After obtaining the standard form \((x^2/8) - (y^2/36) = 1\), we identify \(a^2\) and \(b^2\). From here, we use the equation \(c = \sqrt{a^2 + b^2}\) to calculate the value of \(c\). This results in \(c = 2\sqrt{11}\), which tells us how far the foci are from the center.
These foci are located at \( (\pm 2\sqrt{11}, 0)\). The "\(\pm\)" symbol means there are two foci: one at \((2\sqrt{11}, 0)\) and the other at \((-2\sqrt{11}, 0)\). Having the foci plotted is crucial before attempting to sketch their corresponding hyperbola.

The standard form of a hyperbola helps determine its basic characteristics, such as its shape, orientation, and key features like the center, vertices, and foci. For hyperbolas, the standard forms generally are:

• \((x^2/a^2) - (y^2/b^2) = 1\) for horizontally oriented hyperbolas
• \((y^2/a^2) - (x^2/b^2) = 1\) for vertically oriented hyperbolas

In our exercise, starting with the equation \(36x^2-8y^2=288\), converting it into standard form is crucial. This is achieved by dividing all terms by 288, leading us to \((x^2/8) - (y^2/36) = 1\). From this format, we learn that \(a^2 = 8\) and \(b^2 = 36\).
Knowing the standard form allows easy classification and simplifies the process of calculating other important features like the foci and asymptotes. Here, the larger denominator under \(y^2\) does not impact the orientation because the sign of terms in the equation implies it is horizontal, telling us how it will stretch between the axes.
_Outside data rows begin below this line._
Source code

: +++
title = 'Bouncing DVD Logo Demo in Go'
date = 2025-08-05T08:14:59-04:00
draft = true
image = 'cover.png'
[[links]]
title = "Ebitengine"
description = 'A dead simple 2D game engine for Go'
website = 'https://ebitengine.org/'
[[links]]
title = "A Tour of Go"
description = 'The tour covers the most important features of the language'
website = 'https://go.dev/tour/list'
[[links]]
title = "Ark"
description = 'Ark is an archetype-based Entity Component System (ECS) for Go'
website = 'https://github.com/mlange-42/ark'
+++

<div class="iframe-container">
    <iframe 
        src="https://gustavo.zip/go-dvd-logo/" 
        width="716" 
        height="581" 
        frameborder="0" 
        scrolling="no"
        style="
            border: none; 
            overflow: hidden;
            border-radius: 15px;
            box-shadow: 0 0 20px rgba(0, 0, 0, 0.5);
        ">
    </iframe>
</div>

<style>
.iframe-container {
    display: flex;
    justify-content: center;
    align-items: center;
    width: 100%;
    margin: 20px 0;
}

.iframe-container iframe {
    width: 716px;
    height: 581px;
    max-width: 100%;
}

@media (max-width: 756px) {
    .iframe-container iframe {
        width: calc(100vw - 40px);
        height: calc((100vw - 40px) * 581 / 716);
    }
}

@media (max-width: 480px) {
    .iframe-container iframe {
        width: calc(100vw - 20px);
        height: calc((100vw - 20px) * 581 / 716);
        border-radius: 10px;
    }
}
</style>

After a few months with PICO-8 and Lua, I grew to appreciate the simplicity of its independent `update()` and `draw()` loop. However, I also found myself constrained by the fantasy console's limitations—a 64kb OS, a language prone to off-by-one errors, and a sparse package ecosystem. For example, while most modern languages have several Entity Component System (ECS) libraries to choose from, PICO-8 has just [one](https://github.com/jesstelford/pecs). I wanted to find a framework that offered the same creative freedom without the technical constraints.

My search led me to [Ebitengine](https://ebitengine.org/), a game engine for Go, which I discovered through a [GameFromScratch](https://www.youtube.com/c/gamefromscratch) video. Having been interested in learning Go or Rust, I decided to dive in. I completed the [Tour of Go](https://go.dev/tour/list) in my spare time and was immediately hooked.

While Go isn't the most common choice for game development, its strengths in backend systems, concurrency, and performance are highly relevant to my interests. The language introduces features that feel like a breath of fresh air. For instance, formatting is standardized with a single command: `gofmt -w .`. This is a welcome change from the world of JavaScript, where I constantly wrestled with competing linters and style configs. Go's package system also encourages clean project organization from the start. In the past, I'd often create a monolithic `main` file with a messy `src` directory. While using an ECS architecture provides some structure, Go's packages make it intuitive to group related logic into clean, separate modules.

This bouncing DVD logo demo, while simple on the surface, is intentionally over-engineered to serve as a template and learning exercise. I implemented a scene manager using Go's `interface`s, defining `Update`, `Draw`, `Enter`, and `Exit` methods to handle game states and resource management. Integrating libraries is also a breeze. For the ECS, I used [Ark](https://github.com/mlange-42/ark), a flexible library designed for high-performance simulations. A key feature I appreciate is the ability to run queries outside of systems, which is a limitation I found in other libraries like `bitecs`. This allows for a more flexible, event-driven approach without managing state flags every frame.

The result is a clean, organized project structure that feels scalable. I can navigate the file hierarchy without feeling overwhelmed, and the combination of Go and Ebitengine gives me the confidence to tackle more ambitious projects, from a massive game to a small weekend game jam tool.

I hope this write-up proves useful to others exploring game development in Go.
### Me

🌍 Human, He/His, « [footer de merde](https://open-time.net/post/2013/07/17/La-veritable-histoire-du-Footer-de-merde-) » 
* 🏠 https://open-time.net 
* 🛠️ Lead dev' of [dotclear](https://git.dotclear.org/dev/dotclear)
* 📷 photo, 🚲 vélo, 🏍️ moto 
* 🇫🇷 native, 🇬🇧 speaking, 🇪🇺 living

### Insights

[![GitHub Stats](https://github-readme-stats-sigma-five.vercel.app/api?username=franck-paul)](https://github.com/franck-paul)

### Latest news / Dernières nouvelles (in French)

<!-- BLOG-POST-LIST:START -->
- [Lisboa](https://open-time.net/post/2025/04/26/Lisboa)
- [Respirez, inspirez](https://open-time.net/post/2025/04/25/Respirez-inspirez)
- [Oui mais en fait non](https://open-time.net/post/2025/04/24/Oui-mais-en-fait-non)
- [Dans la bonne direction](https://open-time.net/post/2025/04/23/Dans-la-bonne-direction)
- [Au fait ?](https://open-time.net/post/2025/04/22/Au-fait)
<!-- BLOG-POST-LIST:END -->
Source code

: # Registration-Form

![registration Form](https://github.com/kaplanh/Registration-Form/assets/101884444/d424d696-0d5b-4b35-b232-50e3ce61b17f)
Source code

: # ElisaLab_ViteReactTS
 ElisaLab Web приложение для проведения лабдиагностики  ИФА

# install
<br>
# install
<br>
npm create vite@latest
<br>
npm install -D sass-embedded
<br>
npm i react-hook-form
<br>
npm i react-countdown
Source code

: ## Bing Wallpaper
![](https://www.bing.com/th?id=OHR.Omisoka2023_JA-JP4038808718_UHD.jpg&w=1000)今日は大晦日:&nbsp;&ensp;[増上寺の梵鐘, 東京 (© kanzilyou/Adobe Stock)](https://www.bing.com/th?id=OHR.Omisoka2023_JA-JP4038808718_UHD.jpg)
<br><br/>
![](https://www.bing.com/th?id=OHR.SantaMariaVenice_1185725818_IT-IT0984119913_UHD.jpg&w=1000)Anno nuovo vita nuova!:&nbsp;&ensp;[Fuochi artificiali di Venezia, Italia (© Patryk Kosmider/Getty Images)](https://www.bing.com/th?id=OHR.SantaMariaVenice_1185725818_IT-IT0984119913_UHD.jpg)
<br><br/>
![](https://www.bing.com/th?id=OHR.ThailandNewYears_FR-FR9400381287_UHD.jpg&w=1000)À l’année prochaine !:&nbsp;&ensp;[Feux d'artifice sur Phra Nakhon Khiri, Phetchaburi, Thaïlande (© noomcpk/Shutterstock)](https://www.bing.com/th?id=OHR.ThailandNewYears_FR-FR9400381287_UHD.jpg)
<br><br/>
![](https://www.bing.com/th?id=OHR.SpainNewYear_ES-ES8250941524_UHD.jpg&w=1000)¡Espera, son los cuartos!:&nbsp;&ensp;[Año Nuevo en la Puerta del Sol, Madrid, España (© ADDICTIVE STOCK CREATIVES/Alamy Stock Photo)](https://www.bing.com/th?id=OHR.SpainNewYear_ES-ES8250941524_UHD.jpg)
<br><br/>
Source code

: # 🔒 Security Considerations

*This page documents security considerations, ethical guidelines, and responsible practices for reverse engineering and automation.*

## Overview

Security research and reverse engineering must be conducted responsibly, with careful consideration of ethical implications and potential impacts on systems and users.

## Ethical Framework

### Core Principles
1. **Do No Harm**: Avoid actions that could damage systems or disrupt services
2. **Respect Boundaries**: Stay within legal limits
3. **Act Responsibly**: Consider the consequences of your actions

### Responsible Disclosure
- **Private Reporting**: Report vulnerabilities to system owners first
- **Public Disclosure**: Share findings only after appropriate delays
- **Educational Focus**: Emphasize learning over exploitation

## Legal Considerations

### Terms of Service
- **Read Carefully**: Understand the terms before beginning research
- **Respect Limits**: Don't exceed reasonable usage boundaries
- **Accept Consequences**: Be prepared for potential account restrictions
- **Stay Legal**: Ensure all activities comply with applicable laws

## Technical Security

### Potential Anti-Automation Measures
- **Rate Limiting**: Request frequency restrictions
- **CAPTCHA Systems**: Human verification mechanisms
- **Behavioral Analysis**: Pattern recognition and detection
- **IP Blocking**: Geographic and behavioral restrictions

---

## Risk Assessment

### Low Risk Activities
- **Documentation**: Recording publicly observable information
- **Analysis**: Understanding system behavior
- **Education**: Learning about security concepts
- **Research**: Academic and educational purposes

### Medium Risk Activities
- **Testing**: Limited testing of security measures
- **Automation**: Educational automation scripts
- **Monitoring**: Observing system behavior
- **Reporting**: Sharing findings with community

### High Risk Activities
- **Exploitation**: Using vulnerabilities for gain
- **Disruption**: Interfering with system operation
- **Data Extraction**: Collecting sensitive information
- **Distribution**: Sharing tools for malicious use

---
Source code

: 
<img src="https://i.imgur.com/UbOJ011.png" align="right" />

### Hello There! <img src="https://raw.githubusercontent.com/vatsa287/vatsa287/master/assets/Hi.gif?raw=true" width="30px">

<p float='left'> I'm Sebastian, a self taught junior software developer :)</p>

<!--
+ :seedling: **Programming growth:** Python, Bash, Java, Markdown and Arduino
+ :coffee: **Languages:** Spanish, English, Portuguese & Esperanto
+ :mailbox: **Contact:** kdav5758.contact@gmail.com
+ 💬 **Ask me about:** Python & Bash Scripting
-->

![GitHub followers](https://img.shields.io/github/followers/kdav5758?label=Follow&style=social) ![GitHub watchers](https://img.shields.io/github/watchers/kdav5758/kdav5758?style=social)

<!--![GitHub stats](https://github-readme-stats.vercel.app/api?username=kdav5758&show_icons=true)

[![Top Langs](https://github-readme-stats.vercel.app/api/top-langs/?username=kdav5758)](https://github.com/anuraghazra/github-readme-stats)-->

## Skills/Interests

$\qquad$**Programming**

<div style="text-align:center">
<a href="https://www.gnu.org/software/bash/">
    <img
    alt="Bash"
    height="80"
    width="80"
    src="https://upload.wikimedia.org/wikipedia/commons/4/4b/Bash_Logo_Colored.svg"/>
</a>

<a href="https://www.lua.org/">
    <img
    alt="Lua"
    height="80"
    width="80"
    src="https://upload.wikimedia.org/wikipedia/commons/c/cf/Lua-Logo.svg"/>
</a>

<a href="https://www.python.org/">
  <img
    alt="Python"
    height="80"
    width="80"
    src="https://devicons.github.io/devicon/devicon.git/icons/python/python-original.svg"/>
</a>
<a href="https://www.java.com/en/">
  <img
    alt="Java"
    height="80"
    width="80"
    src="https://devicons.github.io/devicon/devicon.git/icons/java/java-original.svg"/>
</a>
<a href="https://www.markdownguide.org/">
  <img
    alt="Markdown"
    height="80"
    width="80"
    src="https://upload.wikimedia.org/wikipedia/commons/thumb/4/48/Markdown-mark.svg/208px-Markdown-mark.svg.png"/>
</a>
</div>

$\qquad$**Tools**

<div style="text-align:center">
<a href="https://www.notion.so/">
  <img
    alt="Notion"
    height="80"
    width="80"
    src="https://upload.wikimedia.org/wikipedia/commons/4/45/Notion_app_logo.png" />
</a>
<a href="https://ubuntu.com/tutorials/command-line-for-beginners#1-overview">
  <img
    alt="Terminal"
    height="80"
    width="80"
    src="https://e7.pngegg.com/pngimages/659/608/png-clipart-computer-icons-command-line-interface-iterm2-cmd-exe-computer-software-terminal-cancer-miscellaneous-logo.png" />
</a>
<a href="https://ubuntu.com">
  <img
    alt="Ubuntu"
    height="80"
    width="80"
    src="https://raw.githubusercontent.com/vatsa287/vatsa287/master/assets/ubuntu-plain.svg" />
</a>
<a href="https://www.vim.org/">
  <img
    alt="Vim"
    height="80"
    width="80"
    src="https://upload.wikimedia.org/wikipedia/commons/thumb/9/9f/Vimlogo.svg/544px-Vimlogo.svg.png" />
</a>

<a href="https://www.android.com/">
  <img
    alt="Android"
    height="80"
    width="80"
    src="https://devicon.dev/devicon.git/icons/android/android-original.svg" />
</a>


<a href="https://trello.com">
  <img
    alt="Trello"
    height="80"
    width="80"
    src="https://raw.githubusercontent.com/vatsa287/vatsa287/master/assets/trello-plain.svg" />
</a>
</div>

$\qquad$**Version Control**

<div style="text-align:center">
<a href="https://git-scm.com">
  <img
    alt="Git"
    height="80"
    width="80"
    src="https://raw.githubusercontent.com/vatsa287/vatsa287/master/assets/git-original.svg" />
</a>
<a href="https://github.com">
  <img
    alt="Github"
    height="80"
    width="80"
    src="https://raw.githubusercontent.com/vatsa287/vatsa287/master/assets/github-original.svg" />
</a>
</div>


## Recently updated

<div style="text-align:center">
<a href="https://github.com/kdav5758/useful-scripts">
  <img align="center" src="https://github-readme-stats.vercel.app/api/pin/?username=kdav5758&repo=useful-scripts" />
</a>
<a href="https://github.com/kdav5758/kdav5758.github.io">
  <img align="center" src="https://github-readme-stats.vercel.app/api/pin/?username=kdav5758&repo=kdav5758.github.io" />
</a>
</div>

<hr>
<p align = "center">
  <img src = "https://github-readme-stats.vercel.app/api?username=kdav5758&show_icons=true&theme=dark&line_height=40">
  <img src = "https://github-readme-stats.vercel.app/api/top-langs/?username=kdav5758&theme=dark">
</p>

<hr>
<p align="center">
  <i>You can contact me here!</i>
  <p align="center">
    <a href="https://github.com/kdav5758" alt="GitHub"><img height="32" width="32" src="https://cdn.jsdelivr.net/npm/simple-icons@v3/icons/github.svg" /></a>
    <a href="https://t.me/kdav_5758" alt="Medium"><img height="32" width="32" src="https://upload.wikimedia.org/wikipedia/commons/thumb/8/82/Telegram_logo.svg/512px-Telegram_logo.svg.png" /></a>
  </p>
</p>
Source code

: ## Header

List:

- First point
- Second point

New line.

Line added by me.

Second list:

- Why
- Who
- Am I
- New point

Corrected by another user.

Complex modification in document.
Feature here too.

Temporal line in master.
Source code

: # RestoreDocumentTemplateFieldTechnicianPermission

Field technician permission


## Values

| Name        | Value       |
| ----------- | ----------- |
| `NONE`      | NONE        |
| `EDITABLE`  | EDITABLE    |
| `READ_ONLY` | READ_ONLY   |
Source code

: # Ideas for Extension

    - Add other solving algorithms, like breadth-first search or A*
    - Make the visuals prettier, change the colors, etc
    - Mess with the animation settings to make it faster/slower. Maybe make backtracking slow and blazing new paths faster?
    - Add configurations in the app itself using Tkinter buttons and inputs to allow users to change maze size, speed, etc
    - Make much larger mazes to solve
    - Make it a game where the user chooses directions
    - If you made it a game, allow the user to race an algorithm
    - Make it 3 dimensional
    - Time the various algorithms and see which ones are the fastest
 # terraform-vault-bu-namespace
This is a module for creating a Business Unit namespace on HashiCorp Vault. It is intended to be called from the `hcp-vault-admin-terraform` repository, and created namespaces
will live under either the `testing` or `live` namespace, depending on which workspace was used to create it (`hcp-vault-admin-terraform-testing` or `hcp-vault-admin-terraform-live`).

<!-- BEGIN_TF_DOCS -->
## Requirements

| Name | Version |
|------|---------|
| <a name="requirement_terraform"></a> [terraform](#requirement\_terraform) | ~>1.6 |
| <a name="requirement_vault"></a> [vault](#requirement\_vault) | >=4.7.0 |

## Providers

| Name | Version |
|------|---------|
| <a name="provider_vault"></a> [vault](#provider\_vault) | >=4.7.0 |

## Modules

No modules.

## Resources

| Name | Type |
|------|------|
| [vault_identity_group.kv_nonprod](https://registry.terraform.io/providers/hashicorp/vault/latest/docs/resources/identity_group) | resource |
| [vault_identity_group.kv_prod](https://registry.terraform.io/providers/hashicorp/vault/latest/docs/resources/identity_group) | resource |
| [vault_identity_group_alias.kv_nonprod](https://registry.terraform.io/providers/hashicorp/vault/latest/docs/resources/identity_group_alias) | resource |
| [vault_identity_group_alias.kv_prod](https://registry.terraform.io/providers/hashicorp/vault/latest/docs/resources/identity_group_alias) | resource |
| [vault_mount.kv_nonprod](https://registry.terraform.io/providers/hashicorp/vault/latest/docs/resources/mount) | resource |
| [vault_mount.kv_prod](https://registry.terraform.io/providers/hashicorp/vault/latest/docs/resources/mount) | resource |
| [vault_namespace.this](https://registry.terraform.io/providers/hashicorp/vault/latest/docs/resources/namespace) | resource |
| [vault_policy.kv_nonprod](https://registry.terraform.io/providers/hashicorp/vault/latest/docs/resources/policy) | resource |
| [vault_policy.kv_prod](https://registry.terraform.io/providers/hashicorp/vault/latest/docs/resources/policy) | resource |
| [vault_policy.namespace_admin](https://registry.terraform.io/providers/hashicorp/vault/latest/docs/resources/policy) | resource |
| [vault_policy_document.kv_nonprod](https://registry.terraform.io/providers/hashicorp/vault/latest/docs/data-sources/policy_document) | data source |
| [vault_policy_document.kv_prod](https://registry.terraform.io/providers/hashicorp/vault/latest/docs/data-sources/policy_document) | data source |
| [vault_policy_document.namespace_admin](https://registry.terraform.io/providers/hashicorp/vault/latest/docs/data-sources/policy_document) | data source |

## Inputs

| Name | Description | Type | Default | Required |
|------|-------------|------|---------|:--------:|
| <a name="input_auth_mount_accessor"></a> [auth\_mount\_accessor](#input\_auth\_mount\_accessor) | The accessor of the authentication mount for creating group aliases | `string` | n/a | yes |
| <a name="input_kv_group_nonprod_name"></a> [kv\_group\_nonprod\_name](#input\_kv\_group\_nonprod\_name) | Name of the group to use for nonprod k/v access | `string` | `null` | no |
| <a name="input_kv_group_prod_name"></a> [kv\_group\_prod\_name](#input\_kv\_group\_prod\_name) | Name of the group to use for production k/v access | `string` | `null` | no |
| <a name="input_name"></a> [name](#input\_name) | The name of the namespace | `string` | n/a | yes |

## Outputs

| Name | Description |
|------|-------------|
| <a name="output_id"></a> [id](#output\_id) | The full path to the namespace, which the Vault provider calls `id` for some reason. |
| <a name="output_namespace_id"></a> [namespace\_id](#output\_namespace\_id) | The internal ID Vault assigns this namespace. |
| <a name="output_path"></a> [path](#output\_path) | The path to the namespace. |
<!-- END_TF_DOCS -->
Graphing hyperbolas can be straightforward with the correct approach and understanding of its features. Once we have the standard form, the next step is placing these features correctly on the graph. With the form \((x^2/8)-(y^2/36)=1\), it is apparent that this hyperbola stretches along the x-axis, being horizontal.
To begin graphing:

• Identify the center of the hyperbola, which is at the origin \( (0,0) \).
• Plot the calculated foci at \( (2\sqrt{11}, 0) \) and \((-2\sqrt{11}, 0) \).
• Determine the vertices, which are at \( (\pm \sqrt{8}, 0) \) or \( (\pm 2\sqrt{2}, 0) \).

Next, draw the asymptotes, which give a visual guide as to how the hyperbola opens; since the center is at the origin, they cross at (0,0) reflecting the hyperbola's bilateral symmetry. Finally, sketch the hyperbola passing through the vertices, ensuring the branches approach but never touch the asymptotes.
This visual representation helps one understand the behavior of the hyperbola and how it relates to the calculated foci.